Introduction: an aneurysm at the level of the sinuses of Valsalva is a pathology of congenital or acquired origin. The presence of a fistula can also be asymptomatic or express itself at any age with different manifestations. Case presentation: 34-year-old female patient carrier of Noonan syndrome (NS); surgical history of ventricular septal defect closure. Since the patient was 27 years old, she presented episodes of dyspnea. Cardiopulmonary auscultation revealed the presence of a continuous murmur in the second right parasternal intercostal space. A transthoracic echocardiogram was performed with findings of a fistulized right coronary aneurysm. Surgery was performed where a fistula from the right coronary sinus to the right atrium was observed, proceeding to closure. Conclusions: a fistula from a coronary sinus to a cardiac cavity is a rare presentation of a ruptured aneurysm, so it highlights the presentation of this pathology in a patient with a RASopathy related to cardiac defects. Diagnosis requires an adequate approach. However, in some cases, the exact location of the defect can be determined during surgery. Early diagnosis and treatment are crucial.

ABBREVIATION:

• MAPK = Mitogen-Activated Protein Kinase.
• NS = Noonan syndrome.

INTRODUCTION

An aneurysm at the level of the sinuses of Valsalva is a pathology of either congenital or acquired origin, with an incidence from 0.14 to 3.5% of patients undergoing cardiac surgery. Regarding its congenital origin, it seems to be related to defects during the formation of the cardiac loop in the embryonic period, during the fusion of the arterial cones to form both infundibula. An inadequate fusion in this area would result in an area of weakness that would undergo progressive dilation. The same origin would have the interventricular communication that sometimes accompanies it. Associated cases of aortic coarctation and bileaflet aorta have been reported.¹ The clinical presentation is variable, presenting even in acute heart failure, when they are ruptured, and according to the site where the fistula develops, and may cause sudden death, secondary to open rupture of the pericardium, myocardial infarction, or atrioventricular block. The presence of a fistula can also be asymptomatic or express itself at any age with different manifestations.²

The case of a young patient with Noonan syndrome (NS) with a history of surgical closure of a ventricular septum defect in childhood, with a right coronary sinus aneurysm, probably congenital, which was ruptured, with a fistula to the right atrium, causing precapillary pulmonary hypertension.

CASE PRESENTATION

34-year-old female patient with the following important antecedents: smoking and ethylism denied; carrier of Noonan syndrome; surgical history of ventricular septal defect closure at 4 years of age.
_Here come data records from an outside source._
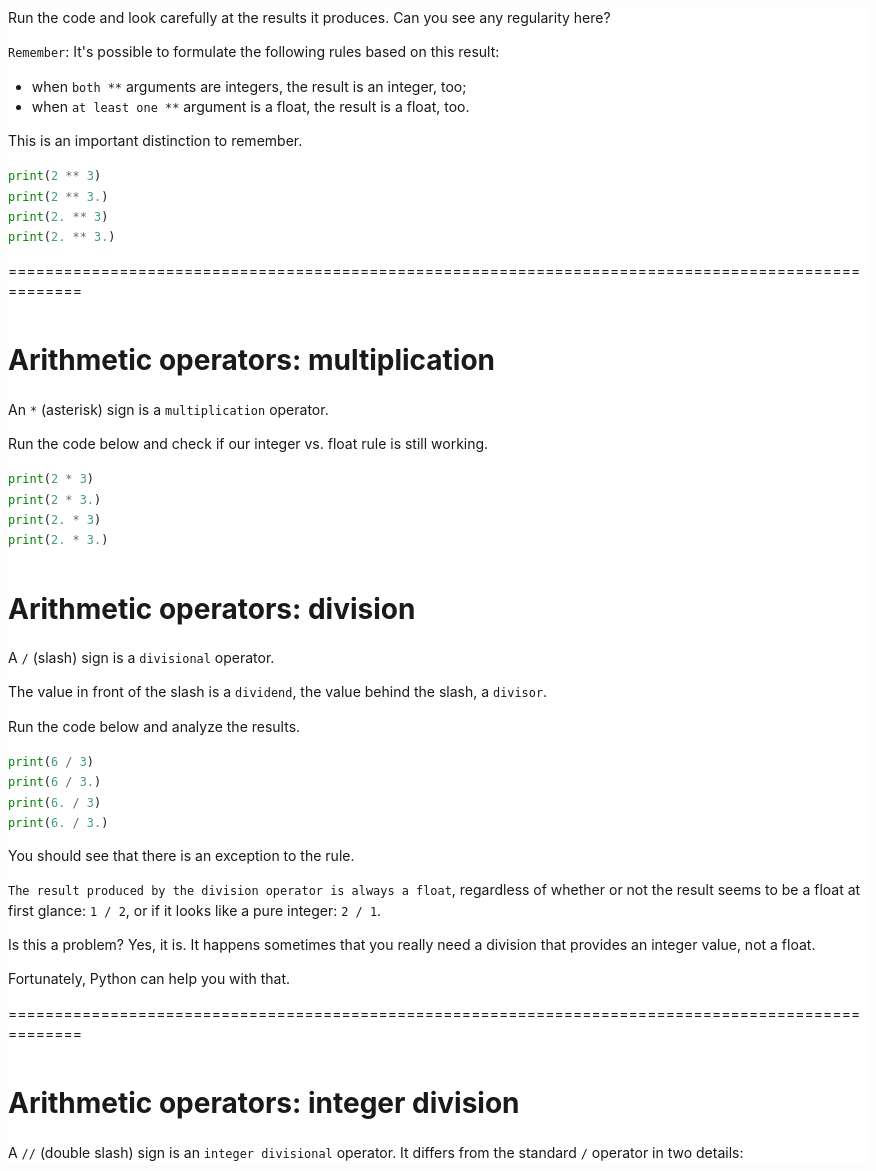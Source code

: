 Run the code and look carefully at the results it produces. Can you see any regularity here?

`Remember`: It's possible to formulate the following rules based on this result:

  - when `both **` arguments are integers, the result is an integer, too;
  - when `at least one **` argument is a float, the result is a float, too.

This is an important distinction to remember.
```py
print(2 ** 3)
print(2 ** 3.)
print(2. ** 3)
print(2. ** 3.)
```

====================================================================================================
# Arithmetic operators: multiplication
An `*` (asterisk) sign is a `multiplication` operator.

Run the code below and check if our integer vs. float rule is still working.
```py
print(2 * 3)
print(2 * 3.)
print(2. * 3)
print(2. * 3.)
```

# Arithmetic operators: division
A `/` (slash) sign is a `divisional` operator.

The value in front of the slash is a `dividend`, the value behind the slash, a `divisor`.

Run the code below and analyze the results.
```py
print(6 / 3)
print(6 / 3.)
print(6. / 3)
print(6. / 3.)
```

You should see that there is an exception to the rule.

`The result produced by the division operator is always a float`, regardless of whether or not the result seems to be a float at first glance: `1 / 2`, or if it looks like a pure integer: `2 / 1`.

Is this a problem? Yes, it is. It happens sometimes that you really need a division that provides an integer value, not a float.

Fortunately, Python can help you with that.

====================================================================================================
# Arithmetic operators: integer division
A `//` (double slash) sign is an `integer divisional` operator. It differs from the standard `/` operator in two details:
Since the patient was 27 years old, presented episodes of dyspnea on small efforts and palpitations, and was kept under expectant management until the patient was 34 years old, reinitiating the approach due to further deterioration of her functional class. Physical examination revealed hypertelorism and eyelid ptosis, short stature, and mild neurocognitive deficit; cardiopulmonary auscultation revealed the presence of a continuous grade IV/VI murmur in the second right parasternal intercostal space.

A transthoracic echocardiogram was performed with findings suggestive of fistulized right coronary aneurysm, a high velocity flow was found in the subaortic region (at 10-11 hour clockwise in short axis projection) which is directed towards the right cavities (Figure 1), with a coronary flow pattern on continuous Doppler interrogation, with a maximum velocity recorded of 6. 2 m/s, maximum gradient of 154 mmHg, dilated right ventricle (basal diameter 39 mm, medium 30 mm, longitudinal 90 mm). Angiotomography was performed with the presence of a right coronary aneurysm type defect communicating to the right cavities (Figure 2).

With these findings, an invasive approach by hemodynamics was performed, where the aortogram showed evidence of a fistula at the level of the right coronary sinus draining into the right cavities, resulting in a QP:QS of 1.66, in addition to precapillary pulmonary hypertension (> 51 mmHg mean pulmonary pressure and 3.8 Wood units of PVR) (Figure 3).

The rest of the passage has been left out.